Dataset entries
▬▬▬

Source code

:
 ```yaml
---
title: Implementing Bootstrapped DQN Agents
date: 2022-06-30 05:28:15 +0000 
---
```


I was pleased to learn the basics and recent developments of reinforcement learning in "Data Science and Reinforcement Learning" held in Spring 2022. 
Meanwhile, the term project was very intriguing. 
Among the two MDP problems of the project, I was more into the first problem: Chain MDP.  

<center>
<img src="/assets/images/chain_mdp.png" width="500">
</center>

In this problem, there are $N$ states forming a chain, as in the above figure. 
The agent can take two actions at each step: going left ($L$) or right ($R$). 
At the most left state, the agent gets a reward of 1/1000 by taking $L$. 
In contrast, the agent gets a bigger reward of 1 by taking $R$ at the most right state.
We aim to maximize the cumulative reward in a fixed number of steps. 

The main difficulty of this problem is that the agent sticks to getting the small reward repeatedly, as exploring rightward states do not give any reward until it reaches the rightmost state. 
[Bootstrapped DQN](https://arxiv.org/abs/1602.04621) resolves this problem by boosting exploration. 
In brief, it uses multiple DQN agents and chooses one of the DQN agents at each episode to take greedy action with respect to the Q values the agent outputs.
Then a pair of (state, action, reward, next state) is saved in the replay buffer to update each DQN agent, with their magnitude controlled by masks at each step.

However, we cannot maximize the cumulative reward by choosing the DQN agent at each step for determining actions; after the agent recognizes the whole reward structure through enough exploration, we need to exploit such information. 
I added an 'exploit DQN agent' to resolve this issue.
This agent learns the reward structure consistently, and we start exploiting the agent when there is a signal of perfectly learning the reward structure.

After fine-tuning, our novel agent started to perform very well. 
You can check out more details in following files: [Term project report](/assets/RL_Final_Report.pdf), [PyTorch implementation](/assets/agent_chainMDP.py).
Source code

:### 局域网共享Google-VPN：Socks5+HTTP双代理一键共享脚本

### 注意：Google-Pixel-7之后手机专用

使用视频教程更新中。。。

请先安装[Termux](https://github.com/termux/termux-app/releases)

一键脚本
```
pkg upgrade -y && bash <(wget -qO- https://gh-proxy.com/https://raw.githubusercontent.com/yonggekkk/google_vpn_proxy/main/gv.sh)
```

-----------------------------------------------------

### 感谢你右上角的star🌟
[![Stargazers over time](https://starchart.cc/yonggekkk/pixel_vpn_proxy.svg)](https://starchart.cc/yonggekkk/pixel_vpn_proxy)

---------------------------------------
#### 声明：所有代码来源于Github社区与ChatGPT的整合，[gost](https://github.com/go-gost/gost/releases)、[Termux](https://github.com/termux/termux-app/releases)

▬▬▬

### INSTRUCTIONS TO FOLLOW
Find each line above that contains "taking", and copy those lines.

### REPLY
At the most left state, the agent gets a reward of 1/1000 by taking $L$. 
In contrast, the agent gets a bigger reward of 1 by taking $R$ at the most right state.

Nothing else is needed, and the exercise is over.